Human-in-the-loop Learning for Dynamic Congestion Games

Today mobile users learn and share their traffic observations via crowdsourcing platforms (e.g., Waze). Yet such platforms simply cater to selfish users' myopic interests to recommend the shortest path, and do not encourage enough users to travel and learn other paths for future others. Prior studies focus on one-shot congestion games without considering users' information learning, while our work studies how users learn and alter traffic conditions on stochastic paths in a human-in-the-loop manner. Our analysis shows that the myopic routing policy leads to severe under-exploration of stochastic paths. This results in a price of anarchy (PoA) greater than $2$, as compared to the socially optimal policy in minimizing the long-term social cost. Besides, the myopic policy fails to ensure the correct learning convergence about users' traffic hazard beliefs. To address this, we focus on informational (non-monetary) mechanisms as they are easier to implement than pricing. We first show that existing information-hiding mechanisms and deterministic path-recommendation mechanisms in Bayesian persuasion literature do not work with even (\text{PoA}=\infty). Accordingly, we propose a new combined hiding and probabilistic recommendation (CHAR) mechanism to hide all information from a selected user group and provide state-dependent probabilistic recommendations to the other user group. Our CHAR successfully ensures PoA less than (\frac{5}{4}), which cannot be further reduced by any other informational (non-monetary) mechanism. Besides the parallel network, we further extend our analysis and CHAR to more general linear path graphs with multiple intermediate nodes, and we prove that the PoA results remain unchanged. Additionally, we carry out experiments with real-world datasets to further extend our routing graphs and verify the close-to-optimal performance of our CHAR.

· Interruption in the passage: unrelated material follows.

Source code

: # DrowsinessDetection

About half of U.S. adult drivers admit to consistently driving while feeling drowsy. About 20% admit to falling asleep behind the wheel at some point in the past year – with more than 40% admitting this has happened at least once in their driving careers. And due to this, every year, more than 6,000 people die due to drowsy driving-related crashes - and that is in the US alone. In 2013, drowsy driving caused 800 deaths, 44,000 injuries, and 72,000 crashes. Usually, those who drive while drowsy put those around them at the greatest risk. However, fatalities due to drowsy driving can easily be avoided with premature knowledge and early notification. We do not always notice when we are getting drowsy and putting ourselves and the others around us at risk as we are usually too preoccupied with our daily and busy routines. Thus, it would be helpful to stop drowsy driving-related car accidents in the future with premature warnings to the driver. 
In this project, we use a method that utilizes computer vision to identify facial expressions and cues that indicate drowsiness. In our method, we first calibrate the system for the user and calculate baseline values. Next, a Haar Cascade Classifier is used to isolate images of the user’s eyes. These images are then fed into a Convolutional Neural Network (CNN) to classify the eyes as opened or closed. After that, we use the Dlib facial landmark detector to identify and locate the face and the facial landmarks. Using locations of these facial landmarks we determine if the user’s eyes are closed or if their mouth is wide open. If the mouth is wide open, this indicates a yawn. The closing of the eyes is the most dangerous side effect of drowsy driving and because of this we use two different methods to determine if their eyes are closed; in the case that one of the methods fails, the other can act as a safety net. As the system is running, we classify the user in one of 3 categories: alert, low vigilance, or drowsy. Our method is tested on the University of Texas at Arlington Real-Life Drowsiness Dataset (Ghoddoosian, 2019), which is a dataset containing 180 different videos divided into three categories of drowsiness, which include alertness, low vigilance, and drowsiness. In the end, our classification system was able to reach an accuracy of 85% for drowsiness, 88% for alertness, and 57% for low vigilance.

翻译：如今，移动用户通过众包平台（如Waze）学习和分享其交通观测信息。然而，此类平台仅迎合自私用户的短视利益以推荐最短路径，并未充分鼓励用户探索其他路径以供未来他人使用。既有研究聚焦于单次拥塞博弈而未考虑用户的信息学习过程，而本文则研究了用户如何在人机协同模式下学习并改变随机路径上的交通状况。我们的分析表明，短视路径选择策略会导致对随机路径的严重探索不足。与最小化长期社会成本的最优社会策略相比，该策略会导致大于2的无政府价格（PoA）。此外，短视策略无法确保用户对交通风险信念的正确学习收敛。为解决这一问题，我们聚焦于信息性（非货币）机制，因其相较于定价机制更易实施。我们首先证明，现有贝叶斯说服文献中的信息隐藏机制和确定性路径推荐机制甚至会导致无限大的PoA（PoA=∞）。据此，我们提出一种新型的隐藏与概率推荐组合机制（CHAR），该机制对选定用户组隐藏所有信息，并向另一用户组提供依赖状态的概率路径推荐。我们的CHAR机制成功将PoA控制在小于5/4的范围内，且任何其他信息性（非货币）机制均无法进一步降低该值。除并联网络外，我们还将分析与CHAR扩展至包含多个中间节点的更一般线性路径图，并证明PoA结果保持不变。此外，我们利用真实数据集进行实验，进一步扩展路径图并验证CHAR接近最优的性能表现。